Although Palestinian Authority officials had initially spun the killing of Mekki, head of Palestinian TV and radio in Gaza, as the work of collaborators with Israel, the group that claimed responsibility is widely assumed to be part of Arafat's own Fatah movement. Even PLO officials acknowledge that the killing was unlikely to have been initiated by the Israelis, seeing it instead as a warning to Arafat to clamp down on corruption.

Accused of embezzling funds, Mekki was supposed to have been removed from office last August following a Palestinian inquiry. A former TV soundman who never finished high school, Mekki was widely hated in the West Bank and Gaza, where he was seen as the personification of the cronyism of the Arafat administration. Like many Palestinian Authority officials, Mekki had returned with Arafat from Tunisia after the Oslo Accords took effect.
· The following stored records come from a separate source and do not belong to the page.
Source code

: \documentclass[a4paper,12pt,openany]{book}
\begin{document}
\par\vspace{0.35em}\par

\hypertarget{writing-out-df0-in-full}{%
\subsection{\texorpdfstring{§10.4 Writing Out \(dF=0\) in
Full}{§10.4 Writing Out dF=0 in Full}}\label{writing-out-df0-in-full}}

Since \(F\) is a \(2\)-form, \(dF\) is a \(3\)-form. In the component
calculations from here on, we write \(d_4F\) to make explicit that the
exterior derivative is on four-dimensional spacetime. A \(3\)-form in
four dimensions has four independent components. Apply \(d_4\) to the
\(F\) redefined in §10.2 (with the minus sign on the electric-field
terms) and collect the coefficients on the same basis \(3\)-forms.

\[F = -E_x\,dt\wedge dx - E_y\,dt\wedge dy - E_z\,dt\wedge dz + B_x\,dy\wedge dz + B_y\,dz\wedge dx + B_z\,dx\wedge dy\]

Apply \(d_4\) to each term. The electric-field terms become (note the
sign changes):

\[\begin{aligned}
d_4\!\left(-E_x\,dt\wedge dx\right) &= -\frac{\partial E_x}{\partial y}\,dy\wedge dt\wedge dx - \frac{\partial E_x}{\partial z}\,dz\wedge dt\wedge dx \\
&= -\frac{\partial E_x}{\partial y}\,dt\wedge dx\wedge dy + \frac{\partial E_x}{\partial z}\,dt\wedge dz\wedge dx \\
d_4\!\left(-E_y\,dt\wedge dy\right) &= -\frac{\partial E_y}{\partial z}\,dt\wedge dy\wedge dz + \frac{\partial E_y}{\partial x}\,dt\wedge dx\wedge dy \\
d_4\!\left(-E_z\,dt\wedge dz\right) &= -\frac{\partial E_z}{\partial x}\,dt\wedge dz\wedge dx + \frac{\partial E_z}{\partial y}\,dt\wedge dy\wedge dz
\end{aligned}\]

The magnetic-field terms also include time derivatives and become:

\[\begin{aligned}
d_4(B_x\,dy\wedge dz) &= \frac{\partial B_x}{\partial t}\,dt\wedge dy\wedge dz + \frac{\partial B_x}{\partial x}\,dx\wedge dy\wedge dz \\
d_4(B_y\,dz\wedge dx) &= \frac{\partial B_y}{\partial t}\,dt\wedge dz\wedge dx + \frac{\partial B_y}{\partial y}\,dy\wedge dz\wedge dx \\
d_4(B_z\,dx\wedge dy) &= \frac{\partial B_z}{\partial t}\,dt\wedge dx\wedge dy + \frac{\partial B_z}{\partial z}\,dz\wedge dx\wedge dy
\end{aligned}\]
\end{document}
Palestinian legislators and foreign donors have reported rampant corruption in the Palestinian Authority, and have chided the leadership for its failure to seriously address the problem. But the demands of the peace process may have prompted the U.S. and other key donors to not press Arafat too hard on the issue. Now the very same militants who have been in the frontlines of the latest intifada appear to have fired a warning shot across the Palestinian leader's bow. In that sense, the Mekki killing may be the sharpest indicator yet that the intifada which began last October was not only an expression of rage against Israel, but also a protest against Arafat's own administration and the fruits of the peace process. And if the militias created in the heat of the latest battles are prepared to resort to assassinations to press home their anger at Arafat's authority, that may be a sign that the power struggle inside Palestinian territories is about to take a new and more bloody turn.